Attached is the Allpaths3 version 1.0 documentation converted from .docx format to .pdf. You can download this file by clicking the following link: allpathsv3_manual.
Designed to work with 100+ bp paired end reads from a *minimum of one short and one long set of libraries. Also the program expects 40X coverage from each of those libraries! Additionally they say it requires a minimum of 32Gb of ram which I assume means shared memory, so it may not work on our cluster. Maybe it would be useful to run on small portions of our data though?
ALLPATHS is the most recent (as of this writing) tool developed by the broad institute to assemble shotgun sequences[1]. The broad institute claims that version 3 of the program can assemble up to mammalian sized genomes if the reads are at least 100+ base pairs[1]. Version 3 (currently 3.2) of the program may be downloaded from here and that folder also contains some documentation on how to use the program. Also the program ships with test data that you can assemble.
In class I mentioned that a fellow student, Amie, had a lot of trouble with assembling via Euler. Actually that program was ALLPATHS, but when she used it at the beginning of last quarter it was still in version 1.0. According to Broad version 1.0 was only expected to work on test data[1] (although Amie couldn't even get that working). Since then they have come out with two major revisions and one minor revision, and they claim that this version works on real data, so I think it is definitely worth a shot. — John St. John 2010/04/06 08:21
On the broad site they mention that they have tested the algorithm out on very short reads (30+bp) and short reads (100+bp). They mainly target sequencing strategies utilizing 100+ reads with the argument that in the future that will be the norm[1].

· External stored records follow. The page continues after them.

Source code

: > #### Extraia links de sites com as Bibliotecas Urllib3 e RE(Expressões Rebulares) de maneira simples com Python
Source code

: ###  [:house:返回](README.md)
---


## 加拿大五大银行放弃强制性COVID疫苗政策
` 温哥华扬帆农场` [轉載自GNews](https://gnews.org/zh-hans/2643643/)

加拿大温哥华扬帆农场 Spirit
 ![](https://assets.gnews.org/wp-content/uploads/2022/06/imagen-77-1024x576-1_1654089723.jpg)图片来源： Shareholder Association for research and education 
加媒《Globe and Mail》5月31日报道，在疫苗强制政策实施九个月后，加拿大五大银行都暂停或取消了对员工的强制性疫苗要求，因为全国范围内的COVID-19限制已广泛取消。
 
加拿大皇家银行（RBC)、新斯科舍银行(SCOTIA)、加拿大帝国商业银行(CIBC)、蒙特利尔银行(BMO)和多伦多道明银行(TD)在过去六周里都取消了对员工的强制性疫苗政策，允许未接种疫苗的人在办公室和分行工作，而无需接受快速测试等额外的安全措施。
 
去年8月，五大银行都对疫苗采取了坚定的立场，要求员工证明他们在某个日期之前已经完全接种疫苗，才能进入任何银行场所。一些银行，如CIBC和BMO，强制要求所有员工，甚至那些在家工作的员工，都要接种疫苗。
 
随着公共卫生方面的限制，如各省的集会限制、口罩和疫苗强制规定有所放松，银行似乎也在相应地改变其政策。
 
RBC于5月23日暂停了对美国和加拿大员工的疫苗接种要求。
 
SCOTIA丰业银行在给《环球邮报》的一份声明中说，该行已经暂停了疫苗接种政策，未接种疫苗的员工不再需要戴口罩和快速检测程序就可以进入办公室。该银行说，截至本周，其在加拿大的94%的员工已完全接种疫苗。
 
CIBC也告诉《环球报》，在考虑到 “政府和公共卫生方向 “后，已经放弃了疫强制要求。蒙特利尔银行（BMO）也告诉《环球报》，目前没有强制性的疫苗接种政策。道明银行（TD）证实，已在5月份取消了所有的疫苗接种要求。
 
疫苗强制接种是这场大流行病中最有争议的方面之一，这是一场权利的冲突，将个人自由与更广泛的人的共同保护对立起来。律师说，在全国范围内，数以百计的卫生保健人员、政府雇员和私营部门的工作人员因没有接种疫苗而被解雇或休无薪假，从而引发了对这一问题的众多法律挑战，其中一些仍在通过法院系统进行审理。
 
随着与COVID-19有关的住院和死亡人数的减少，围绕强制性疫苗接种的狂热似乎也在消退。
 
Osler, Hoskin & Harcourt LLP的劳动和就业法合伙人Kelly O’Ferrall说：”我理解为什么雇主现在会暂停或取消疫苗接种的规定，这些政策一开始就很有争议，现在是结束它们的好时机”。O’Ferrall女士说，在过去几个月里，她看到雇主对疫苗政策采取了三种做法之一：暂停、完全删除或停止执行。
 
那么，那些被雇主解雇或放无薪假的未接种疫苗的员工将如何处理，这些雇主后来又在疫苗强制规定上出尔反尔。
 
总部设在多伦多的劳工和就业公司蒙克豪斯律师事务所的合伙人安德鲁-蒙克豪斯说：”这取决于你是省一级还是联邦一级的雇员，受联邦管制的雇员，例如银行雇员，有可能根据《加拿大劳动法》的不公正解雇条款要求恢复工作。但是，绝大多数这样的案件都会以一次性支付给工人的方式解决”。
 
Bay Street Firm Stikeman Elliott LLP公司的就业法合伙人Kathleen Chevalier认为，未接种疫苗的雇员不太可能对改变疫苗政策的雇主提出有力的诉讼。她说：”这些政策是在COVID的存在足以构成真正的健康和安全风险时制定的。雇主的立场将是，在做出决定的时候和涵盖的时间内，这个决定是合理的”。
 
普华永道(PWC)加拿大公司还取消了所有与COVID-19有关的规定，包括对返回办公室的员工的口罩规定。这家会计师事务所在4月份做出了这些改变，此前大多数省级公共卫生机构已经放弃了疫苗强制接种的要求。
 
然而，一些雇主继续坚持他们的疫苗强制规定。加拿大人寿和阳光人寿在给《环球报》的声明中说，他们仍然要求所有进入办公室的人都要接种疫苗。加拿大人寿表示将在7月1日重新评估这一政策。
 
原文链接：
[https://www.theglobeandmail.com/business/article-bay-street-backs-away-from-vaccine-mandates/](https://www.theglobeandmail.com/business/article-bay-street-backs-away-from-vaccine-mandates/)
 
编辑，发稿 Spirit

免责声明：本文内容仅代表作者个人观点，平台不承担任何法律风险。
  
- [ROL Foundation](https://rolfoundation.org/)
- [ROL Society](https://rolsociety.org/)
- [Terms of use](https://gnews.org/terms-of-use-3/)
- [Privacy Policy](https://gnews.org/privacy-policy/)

I am not sure exactly what this means so I'll quote it directly, it seems relevant. — John St. John 2010/04/05 17:50
We have developed and tested a method for assembling very short (~30 base) paired reads using the ALLPATHS algorithm. This method requires high coverage from two libraries, one from fragments of size 3-4 kb, and one from shorter fragments.[1]
They are mainly developing the algorithm for slightly longer reads. According to the site they are targeting a combination approach consisting of 45x coverage of 100bp reads from 180bp fragments, 45x coverage of 100bp reads from 3000bp fragments, and “additional sequence from longer fragments for large genomes”[1].
Perhaps our data will not behave nicely with this algorithm? Also they didn't say whether or not they combine the reads from those three sources, or somehow analyze them separately and merge them at some point. Perhaps reading more into their documentation or publications will answer some of these questions. — John St. John 2010/04/05 17:50
Installed statically on isla.cse.ucsc.edu and transferred over.
Installed with boost_1.38 and gcc version 4.4.
The installed the binaries here:
/projects/lowelab/users/jstjohn/allpaths/bin
and then I ziped them and transfered them via scp over to campusrocks.
To compile static I ran configure with “CXXFLAGS=-static”.
They also installed graphviz on the computer which is necessary to view some of the output, although I am pretty sure this isn't a pre-requisite to compile the program as the configure script never bugged me about specifying the graphviz source and/or binary.
Discussion
30 of the boxes have 4 cores with 16GB each 32 boxes have 2 cores with 16GB each The CPUs are in the 2Ghz range.
So if the cores are sharing 64Gb, we're in luck, but if they really are 16GB separately for each core (or worse, 16Gbytes/box) we may be in trouble.
Would I send the IT request to SOE? Who manages campusrocks?
It looks like the experimental parallel extension to libstdc++ started with gcc 4.3 You'll have to do an IT request to get a newer gcc installed (and even that might not work). Remember to explain why you need a newer gcc.